Buy your domain and build your website:

You can build yourself a website (as well as purchase your own “yourname.com” domain) easily and cheaply on sites like Weebly, or GoDaddy or numerous others places on the web. Research the web hosting/site building companies first. Make sure they are reputable and a good value. If you don’t feel comfortable doing this yourself, research web designers from the resources listed on the “Dig Deeper” page of this site and find someone to help you get a site up and running.

It wouldn’t hurt to secure a professionally-angled Twitter and/or Instagram or Facebook account as well. Even if you don’t use them now, you’ll have them ready if you decide to take advantage of social media later to connect with employers, colleagues or fans.

Make the navigation of your site user (employer)-friendly:

Frame your site’s ergonomics on your target audience. Remember: You are making this with an employer (or agent) in mind! This person’s time is precious and their patience is probably thin. Show them the goods!

Your demo(s) should sit on your homepage, ready to play, not hidden further back on some deeper page. Please don’t have your homepage start out with some cute image that wastes my time telling me to “click to enter.”

The most important info/content should be immediately available with contact info on every page. Simple is better. It should be elegant but obvious. Keep your bio, credits and current projects info updated. This is one of the advantages of building your own site, you can update it easily yourself as often as you want.

 

Minimize scrolling & click-throughs:

Your web design should minimize click throughs and scrolling needed to get to the essentials! A casting director or producer doesn’t want to have to scroll down five screen length of sprawling mish mash and confusing info to get to your demo or bio. This isn’t a collage. It’s a digital business card. It represents you. If it’s a jumbled mess, that’s how they think of you. If it’s sharp and simple, that’s you. Keep it clean and simple.

Make your site iOS friendly:

Your site should function beautifully on all devices whether desktop or mobile, Android or Apple. And– this is a pet peeve of mine– I want it to work on an iPhone or iPad, so no Flash animation! Most in the entertainment industry have iPhones and they may be out of the office away from their desktop or laptop browser when they access your site. It had better play for them. Even if this is one in a hundred, that one could be a big gig.

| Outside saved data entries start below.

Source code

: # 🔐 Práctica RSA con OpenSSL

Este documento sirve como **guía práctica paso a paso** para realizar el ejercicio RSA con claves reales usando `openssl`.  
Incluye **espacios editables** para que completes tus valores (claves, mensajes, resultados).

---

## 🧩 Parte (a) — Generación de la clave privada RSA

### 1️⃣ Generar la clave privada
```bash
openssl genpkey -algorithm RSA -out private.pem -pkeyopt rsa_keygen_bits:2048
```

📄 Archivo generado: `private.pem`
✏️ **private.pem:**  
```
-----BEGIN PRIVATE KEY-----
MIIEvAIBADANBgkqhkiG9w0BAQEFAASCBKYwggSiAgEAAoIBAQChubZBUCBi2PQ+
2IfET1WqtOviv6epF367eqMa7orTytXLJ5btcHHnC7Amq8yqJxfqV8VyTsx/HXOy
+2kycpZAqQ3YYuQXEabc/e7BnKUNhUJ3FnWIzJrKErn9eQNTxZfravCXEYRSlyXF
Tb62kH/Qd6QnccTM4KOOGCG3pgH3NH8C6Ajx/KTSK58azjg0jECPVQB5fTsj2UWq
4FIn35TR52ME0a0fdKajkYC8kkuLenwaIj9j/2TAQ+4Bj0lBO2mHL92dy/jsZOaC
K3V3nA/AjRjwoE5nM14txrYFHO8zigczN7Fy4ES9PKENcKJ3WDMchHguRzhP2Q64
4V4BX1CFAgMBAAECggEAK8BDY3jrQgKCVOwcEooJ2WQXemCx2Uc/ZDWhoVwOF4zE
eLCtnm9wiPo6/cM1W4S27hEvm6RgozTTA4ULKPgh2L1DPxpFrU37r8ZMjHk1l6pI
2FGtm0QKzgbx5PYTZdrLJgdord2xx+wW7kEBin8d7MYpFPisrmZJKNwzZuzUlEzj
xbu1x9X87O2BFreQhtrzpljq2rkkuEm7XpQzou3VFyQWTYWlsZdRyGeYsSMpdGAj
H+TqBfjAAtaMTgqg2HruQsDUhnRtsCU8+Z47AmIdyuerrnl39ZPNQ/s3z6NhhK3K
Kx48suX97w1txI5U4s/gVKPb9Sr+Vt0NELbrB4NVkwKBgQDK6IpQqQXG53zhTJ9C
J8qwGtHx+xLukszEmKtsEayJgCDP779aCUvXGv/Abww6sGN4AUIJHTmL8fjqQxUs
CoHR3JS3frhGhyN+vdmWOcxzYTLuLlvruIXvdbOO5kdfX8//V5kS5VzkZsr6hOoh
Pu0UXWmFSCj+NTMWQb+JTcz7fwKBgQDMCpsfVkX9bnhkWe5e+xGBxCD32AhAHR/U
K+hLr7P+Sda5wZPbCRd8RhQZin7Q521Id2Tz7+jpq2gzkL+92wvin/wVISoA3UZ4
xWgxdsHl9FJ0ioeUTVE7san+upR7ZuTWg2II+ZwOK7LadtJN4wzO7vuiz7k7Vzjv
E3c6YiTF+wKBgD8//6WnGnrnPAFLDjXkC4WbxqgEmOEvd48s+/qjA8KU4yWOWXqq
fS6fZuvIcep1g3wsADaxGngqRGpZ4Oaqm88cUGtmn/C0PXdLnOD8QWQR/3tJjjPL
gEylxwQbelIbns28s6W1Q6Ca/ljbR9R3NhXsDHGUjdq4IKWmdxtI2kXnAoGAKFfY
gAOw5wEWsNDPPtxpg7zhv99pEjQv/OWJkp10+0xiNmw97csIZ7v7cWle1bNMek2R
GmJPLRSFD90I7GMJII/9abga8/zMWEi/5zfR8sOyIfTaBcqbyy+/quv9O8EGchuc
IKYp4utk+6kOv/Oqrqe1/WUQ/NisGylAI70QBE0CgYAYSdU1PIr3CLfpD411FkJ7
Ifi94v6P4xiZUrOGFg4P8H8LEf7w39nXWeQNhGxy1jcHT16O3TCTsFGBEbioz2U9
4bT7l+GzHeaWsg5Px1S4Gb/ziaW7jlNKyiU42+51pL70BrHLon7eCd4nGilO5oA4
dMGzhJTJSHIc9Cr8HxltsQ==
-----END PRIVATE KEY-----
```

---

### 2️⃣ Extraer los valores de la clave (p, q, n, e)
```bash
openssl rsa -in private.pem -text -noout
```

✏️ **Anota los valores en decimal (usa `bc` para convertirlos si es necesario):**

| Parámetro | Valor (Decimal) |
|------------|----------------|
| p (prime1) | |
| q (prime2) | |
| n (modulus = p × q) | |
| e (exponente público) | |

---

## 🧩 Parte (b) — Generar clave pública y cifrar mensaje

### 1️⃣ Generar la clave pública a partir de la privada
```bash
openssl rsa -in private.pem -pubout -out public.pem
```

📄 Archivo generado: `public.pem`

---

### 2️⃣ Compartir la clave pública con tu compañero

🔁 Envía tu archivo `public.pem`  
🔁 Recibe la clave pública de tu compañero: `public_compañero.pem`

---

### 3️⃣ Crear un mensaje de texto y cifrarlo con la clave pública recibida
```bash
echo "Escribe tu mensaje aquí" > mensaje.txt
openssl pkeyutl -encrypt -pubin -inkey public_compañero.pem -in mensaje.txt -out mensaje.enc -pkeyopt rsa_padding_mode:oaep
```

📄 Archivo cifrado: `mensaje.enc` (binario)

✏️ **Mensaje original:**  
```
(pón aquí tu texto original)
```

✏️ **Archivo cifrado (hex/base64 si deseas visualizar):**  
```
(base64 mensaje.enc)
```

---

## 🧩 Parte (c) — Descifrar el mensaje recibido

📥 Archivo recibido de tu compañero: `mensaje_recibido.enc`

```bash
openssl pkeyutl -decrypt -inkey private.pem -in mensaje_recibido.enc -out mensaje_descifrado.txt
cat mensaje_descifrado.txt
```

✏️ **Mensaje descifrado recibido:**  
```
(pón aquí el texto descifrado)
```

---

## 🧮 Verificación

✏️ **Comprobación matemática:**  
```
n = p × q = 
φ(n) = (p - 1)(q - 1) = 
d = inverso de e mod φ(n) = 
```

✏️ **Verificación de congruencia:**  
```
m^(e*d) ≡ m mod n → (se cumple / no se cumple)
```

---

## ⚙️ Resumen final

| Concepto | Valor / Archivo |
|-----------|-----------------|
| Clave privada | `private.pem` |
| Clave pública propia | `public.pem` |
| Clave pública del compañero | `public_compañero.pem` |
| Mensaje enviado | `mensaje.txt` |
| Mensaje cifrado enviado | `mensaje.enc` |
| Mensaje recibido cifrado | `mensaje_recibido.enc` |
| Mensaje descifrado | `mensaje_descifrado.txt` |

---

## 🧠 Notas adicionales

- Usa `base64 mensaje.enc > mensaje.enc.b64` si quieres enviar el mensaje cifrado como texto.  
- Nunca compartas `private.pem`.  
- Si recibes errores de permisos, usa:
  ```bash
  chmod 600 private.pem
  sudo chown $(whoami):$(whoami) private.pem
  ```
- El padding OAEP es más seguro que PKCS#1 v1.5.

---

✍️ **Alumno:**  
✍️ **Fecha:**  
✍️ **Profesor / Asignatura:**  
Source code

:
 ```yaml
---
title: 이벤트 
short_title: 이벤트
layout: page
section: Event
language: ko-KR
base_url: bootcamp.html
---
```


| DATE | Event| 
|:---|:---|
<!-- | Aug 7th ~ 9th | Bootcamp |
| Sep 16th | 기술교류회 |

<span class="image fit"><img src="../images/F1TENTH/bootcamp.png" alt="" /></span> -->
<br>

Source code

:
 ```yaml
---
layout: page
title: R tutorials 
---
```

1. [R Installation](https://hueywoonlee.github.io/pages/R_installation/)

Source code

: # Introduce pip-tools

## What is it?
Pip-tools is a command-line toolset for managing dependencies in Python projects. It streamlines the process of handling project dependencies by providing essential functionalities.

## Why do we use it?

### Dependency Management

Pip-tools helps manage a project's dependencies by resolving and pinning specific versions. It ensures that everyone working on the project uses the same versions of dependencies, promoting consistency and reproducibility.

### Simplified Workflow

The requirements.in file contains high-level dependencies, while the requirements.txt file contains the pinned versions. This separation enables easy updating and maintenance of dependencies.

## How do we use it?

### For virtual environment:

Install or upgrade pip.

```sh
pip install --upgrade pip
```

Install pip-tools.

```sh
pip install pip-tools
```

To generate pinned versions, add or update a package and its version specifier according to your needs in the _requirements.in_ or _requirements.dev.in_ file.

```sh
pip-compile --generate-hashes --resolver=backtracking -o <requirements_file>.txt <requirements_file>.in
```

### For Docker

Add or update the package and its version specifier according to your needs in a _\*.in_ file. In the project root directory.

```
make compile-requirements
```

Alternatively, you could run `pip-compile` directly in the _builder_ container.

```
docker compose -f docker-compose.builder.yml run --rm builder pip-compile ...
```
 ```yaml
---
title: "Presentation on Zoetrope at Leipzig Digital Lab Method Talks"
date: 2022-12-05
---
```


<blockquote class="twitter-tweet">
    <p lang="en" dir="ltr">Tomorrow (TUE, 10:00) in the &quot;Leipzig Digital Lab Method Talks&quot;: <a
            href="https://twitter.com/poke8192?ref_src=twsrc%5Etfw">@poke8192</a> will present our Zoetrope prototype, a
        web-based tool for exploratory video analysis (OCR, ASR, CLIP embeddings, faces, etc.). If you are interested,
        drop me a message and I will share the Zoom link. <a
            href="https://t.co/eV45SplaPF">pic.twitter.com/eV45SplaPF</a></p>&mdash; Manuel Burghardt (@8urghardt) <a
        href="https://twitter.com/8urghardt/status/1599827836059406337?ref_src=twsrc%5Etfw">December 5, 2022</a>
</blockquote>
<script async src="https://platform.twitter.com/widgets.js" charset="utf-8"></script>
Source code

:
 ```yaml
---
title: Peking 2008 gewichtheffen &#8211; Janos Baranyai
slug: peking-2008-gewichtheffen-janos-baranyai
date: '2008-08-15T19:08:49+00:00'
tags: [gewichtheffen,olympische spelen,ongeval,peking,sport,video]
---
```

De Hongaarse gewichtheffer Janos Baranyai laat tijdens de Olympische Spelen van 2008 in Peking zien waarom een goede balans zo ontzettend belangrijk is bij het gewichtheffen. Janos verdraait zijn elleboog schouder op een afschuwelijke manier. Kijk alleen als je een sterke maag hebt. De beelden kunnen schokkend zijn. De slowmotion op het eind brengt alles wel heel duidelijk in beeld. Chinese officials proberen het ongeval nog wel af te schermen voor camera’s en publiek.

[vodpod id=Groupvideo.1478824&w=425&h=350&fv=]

Glitzy Flash animations on a site look tacky and merely distract, anyway. It’s dated 20th Century web-tech, so don’t use Flash.

Your hosting service should have a feature in the website settings that allows you to set your site to display an abbreviated, reformatted version for mobile devices, so visitors aren’t perpetually zooming in and out of the text and images.

Make it findable:

Make sure when you’ve posted your site that it comes up in a web search if someone were searching for your name in Google, for instance. This may take a while for the search engines to realize your presence. You may need to pay your web host to promote your website so that it pops right up on a web search.

14 Responses »

  1. I’ve recently been able to announce a recurring role in an animated series. I was waiting for the NDA to be lifted to attempt getting an agent. I sent out my materials about 3 weeks ago now, and so far…nothin! I’m the only member of our series’ cast to not have VO rep. Any suggestions? Also, thank you for this site. I can’t count how many people I’ve referred to it.

    • An NDA is no reason to hold off on getting an agent. What matters is you’re working on a show with repped voiced actors and a casting director who knows your work and likes you enough to be part of hiring you. Fellow castmates could recommend you to their agent and so can the voice director. Each is gold. A well-placed recommendation from someone who knows you and your work and genuinely likes you is way better than a cold send out.

  2. Is it necessary to buy a domain?